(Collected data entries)

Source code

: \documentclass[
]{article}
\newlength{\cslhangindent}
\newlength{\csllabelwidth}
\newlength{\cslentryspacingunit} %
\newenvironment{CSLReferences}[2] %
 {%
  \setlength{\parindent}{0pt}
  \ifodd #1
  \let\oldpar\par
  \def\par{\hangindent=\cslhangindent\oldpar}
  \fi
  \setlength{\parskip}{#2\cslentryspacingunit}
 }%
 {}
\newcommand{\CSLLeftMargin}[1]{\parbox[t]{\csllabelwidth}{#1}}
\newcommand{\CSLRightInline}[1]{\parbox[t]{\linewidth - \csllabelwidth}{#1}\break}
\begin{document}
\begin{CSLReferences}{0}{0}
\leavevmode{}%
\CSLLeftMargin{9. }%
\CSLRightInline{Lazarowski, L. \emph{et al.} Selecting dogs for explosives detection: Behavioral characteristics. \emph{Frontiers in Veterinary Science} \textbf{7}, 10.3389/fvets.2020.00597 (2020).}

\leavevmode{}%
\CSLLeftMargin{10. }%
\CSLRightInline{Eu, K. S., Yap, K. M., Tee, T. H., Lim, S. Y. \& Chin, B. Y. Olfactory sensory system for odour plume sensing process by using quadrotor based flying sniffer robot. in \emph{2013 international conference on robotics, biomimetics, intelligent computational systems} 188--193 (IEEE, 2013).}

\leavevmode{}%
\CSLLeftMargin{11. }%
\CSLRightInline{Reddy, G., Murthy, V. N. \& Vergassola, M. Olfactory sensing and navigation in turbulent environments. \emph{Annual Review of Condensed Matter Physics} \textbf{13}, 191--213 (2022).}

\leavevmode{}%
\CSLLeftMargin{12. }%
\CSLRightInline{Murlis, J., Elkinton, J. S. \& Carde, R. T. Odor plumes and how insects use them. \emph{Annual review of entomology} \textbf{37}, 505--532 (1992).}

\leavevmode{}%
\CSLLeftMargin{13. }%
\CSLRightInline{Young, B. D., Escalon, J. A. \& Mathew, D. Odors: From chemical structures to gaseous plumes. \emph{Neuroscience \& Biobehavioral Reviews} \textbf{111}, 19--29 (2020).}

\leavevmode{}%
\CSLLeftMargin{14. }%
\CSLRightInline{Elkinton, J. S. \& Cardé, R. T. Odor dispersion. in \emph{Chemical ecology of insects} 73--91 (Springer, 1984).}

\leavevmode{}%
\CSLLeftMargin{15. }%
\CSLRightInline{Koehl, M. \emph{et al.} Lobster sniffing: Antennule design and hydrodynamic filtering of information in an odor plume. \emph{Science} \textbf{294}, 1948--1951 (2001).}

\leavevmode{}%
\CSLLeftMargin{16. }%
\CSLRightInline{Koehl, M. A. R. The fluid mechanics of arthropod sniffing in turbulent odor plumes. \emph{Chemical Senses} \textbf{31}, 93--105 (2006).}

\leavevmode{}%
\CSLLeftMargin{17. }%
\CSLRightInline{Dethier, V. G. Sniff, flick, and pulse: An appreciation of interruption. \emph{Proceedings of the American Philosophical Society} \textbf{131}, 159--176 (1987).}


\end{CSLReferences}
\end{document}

→ **Assigned task**
Given the word "csllabelwidth", show every line of the records that contains it.

→ **Answer to this task**
\newlength{\csllabelwidth}
\newcommand{\CSLLeftMargin}[1]{\parbox[t]{\csllabelwidth}{#1}}
\newcommand{\CSLRightInline}[1]{\parbox[t]{\linewidth - \csllabelwidth}{#1}\break}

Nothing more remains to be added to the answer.